Exercise:
Apart from the pictures, every line below is to be set down exactly.

Listed entries:
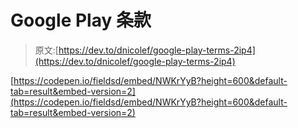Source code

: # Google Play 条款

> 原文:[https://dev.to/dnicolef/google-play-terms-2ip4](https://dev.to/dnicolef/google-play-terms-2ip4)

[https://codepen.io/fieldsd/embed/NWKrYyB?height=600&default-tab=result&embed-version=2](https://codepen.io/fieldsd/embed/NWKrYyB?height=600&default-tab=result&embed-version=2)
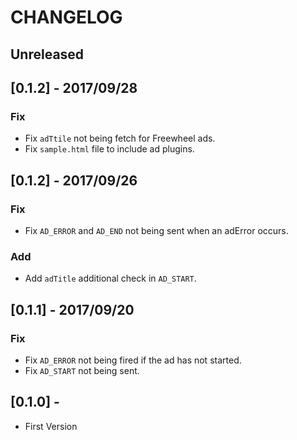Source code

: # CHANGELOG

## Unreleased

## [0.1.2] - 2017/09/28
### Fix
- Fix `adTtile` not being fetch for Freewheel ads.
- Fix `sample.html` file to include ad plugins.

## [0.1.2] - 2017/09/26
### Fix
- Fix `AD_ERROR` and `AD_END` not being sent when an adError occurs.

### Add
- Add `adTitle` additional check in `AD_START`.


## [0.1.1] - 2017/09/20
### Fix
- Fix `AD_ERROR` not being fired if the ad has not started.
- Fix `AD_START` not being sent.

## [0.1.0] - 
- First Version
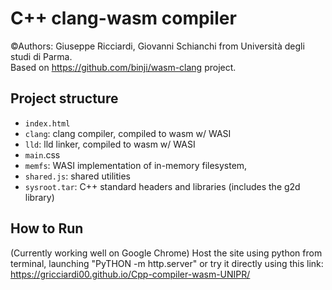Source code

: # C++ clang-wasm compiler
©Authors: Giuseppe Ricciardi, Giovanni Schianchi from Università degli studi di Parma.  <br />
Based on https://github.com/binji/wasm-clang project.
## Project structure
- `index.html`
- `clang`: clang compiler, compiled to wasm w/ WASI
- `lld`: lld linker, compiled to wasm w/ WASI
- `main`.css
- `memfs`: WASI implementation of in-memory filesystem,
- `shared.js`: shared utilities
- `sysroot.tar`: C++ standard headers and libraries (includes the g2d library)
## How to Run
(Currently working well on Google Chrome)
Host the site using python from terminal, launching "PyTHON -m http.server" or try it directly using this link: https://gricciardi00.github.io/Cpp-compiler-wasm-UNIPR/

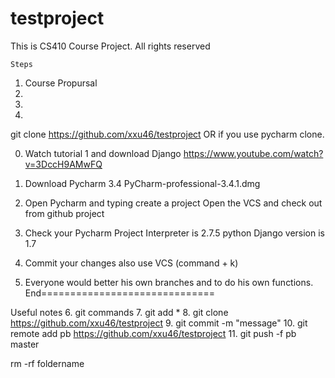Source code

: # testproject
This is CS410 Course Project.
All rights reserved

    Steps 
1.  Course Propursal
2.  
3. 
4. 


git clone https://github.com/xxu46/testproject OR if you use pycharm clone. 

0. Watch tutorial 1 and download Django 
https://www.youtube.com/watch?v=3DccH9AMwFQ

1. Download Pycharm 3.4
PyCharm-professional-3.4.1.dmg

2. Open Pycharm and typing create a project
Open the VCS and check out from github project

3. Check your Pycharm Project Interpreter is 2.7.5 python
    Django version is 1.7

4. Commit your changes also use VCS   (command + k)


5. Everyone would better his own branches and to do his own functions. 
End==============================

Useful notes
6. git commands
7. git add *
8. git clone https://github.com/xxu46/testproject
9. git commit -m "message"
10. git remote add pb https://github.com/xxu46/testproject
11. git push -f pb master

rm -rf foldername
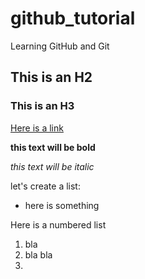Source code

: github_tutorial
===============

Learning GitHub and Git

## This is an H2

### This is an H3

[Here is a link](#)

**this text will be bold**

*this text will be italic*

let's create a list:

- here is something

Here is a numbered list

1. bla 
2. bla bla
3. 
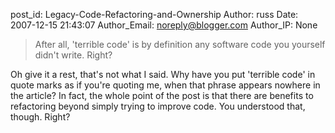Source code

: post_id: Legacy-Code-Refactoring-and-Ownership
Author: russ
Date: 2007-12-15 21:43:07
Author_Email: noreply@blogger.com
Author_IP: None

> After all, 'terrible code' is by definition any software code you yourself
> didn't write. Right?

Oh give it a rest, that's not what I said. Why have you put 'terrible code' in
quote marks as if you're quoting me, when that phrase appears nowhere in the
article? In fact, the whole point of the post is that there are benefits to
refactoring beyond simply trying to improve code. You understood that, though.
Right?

Solution to the problem:
Source code

: # Google Play 条款

> 原文:[https://dev.to/dnicolef/google-play-terms-2ip4](https://dev.to/dnicolef/google-play-terms-2ip4)

[https://codepen.io/fieldsd/embed/NWKrYyB?height=600&default-tab=result&embed-version=2](https://codepen.io/fieldsd/embed/NWKrYyB?height=600&default-tab=result&embed-version=2)
Source code

: # CHANGELOG

## Unreleased

## [0.1.2] - 2017/09/28
### Fix
- Fix `adTtile` not being fetch for Freewheel ads.
- Fix `sample.html` file to include ad plugins.

## [0.1.2] - 2017/09/26
### Fix
- Fix `AD_ERROR` and `AD_END` not being sent when an adError occurs.

### Add
- Add `adTitle` additional check in `AD_START`.


## [0.1.1] - 2017/09/20
### Fix
- Fix `AD_ERROR` not being fired if the ad has not started.
- Fix `AD_START` not being sent.

## [0.1.0] - 
- First Version
Source code

: # C++ clang-wasm compiler
©Authors: Giuseppe Ricciardi, Giovanni Schianchi from Università degli studi di Parma.  <br />
Based on https://github.com/binji/wasm-clang project.
## Project structure
- `index.html`
- `clang`: clang compiler, compiled to wasm w/ WASI
- `lld`: lld linker, compiled to wasm w/ WASI
- `main`.css
- `memfs`: WASI implementation of in-memory filesystem,
- `shared.js`: shared utilities
- `sysroot.tar`: C++ standard headers and libraries (includes the g2d library)
## How to Run
(Currently working well on Google Chrome)
Host the site using python from terminal, launching "PyTHON -m http.server" or try it directly using this link: https://gricciardi00.github.io/Cpp-compiler-wasm-UNIPR/

Source code

: # testproject
This is CS410 Course Project.
All rights reserved

    Steps 
1.  Course Propursal
2.  
3. 
4. 


git clone https://github.com/xxu46/testproject OR if you use pycharm clone. 

0. Watch tutorial 1 and download Django 
https://www.youtube.com/watch?v=3DccH9AMwFQ

1. Download Pycharm 3.4
PyCharm-professional-3.4.1.dmg

2. Open Pycharm and typing create a project
Open the VCS and check out from github project

3. Check your Pycharm Project Interpreter is 2.7.5 python
    Django version is 1.7

4. Commit your changes also use VCS   (command + k)


5. Everyone would better his own branches and to do his own functions. 
End==============================

Useful notes
6. git commands
7. git add *
8. git clone https://github.com/xxu46/testproject
9. git commit -m "message"
10. git remote add pb https://github.com/xxu46/testproject
11. git push -f pb master

rm -rf foldername
Source code

: github_tutorial
===============

Learning GitHub and Git

## This is an H2

### This is an H3

[Here is a link](#)

**this text will be bold**

*this text will be italic*

let's create a list:

- here is something

Here is a numbered list

1. bla 
2. bla bla
3. 
Source code

: post_id: Legacy-Code-Refactoring-and-Ownership
Author: russ
Date: 2007-12-15 21:43:07
Author_Email: noreply@blogger.com
Author_IP: None

> After all, 'terrible code' is by definition any software code you yourself
> didn't write. Right?

Oh give it a rest, that's not what I said. Why have you put 'terrible code' in
quote marks as if you're quoting me, when that phrase appears nowhere in the
article? In fact, the whole point of the post is that there are benefits to
refactoring beyond simply trying to improve code. You understood that, though.
Right?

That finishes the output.